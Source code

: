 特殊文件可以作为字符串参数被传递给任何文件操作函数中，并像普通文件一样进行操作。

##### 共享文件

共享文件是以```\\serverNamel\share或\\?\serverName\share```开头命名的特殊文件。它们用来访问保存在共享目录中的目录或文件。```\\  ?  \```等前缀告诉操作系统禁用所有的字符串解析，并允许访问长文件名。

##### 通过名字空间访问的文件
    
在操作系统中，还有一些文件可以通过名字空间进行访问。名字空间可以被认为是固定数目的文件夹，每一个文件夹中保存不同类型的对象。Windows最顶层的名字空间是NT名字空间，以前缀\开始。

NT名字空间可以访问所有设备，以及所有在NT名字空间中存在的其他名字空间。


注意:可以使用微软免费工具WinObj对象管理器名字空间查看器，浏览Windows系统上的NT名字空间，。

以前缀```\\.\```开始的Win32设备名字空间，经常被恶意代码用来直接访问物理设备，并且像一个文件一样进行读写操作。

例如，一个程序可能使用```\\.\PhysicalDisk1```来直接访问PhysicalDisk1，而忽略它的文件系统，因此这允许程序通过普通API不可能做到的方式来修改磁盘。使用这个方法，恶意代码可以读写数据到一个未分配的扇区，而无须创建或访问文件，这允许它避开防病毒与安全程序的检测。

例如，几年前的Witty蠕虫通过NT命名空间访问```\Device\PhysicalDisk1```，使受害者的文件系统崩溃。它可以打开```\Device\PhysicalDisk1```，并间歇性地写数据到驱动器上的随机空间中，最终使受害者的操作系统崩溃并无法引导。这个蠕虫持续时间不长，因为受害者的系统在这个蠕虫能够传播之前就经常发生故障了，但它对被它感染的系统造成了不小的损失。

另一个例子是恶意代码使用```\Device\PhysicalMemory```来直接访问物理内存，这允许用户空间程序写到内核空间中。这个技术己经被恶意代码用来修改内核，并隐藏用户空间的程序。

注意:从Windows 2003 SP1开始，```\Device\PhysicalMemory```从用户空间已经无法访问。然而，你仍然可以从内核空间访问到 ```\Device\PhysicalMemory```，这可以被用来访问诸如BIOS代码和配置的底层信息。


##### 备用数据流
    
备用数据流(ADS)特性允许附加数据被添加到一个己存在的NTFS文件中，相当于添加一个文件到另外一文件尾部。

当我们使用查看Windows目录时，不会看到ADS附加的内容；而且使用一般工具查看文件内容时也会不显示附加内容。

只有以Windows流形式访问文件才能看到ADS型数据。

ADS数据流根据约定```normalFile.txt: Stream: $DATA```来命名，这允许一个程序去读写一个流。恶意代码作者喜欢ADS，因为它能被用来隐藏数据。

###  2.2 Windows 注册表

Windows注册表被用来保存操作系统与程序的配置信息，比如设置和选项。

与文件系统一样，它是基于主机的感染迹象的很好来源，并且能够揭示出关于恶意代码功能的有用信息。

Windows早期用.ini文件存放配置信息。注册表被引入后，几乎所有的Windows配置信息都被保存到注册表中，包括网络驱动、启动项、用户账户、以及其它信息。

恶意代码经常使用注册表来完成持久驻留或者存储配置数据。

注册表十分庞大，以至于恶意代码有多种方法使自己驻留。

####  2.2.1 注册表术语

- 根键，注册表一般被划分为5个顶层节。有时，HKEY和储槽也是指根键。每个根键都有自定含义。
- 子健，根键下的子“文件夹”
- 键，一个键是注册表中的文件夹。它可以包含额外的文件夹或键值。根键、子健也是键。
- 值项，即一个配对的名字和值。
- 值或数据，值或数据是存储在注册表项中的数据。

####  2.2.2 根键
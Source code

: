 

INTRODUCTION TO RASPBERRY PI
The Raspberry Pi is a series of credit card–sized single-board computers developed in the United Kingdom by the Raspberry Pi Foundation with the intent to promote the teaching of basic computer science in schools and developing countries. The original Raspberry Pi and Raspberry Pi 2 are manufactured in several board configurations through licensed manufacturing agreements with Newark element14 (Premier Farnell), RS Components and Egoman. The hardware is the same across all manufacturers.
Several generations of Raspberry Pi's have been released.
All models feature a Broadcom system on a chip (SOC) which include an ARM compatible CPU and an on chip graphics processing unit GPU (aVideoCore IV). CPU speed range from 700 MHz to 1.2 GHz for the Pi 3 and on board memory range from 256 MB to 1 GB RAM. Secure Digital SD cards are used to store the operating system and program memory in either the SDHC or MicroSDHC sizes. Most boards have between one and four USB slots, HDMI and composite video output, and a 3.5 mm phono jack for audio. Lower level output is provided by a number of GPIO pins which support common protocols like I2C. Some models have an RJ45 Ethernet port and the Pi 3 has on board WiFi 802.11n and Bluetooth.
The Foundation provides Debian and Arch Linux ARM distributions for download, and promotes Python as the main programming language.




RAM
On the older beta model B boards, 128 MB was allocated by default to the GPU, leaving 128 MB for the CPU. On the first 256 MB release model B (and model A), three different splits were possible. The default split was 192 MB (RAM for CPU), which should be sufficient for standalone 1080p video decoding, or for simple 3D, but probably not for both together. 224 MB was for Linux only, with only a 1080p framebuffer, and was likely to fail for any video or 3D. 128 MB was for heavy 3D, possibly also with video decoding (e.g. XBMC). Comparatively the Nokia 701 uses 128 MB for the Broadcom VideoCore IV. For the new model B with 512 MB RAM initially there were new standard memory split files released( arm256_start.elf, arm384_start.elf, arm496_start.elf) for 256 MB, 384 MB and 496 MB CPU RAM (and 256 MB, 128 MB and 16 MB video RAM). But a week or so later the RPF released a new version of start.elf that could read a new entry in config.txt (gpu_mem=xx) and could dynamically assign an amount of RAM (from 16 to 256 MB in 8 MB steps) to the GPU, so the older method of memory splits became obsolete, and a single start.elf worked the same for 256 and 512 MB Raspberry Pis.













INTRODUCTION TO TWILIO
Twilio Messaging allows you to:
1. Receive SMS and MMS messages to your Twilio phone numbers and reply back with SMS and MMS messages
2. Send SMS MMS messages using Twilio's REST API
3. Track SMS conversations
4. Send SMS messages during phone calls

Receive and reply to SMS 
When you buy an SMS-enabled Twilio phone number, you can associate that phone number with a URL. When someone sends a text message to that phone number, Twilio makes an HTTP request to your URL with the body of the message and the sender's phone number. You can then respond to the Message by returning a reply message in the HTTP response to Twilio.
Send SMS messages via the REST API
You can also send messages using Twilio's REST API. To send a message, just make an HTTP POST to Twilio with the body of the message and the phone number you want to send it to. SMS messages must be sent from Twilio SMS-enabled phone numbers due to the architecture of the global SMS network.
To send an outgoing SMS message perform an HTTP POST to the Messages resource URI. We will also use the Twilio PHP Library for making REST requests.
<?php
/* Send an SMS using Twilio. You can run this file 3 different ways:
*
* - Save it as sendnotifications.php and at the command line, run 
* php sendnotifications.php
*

**Task statement:**
All lines above in which the word "using" occurs should be identified and copied.

**Output of the exercise:**
2. Send SMS MMS messages using Twilio's REST API
You can also send messages using Twilio's REST API. To send a message, just make an HTTP POST to Twilio with the body of the message and the phone number you want to send it to. SMS messages must be sent from Twilio SMS-enabled phone numbers due to the architecture of the global SMS network.
/* Send an SMS using Twilio. You can run this file 3 different ways:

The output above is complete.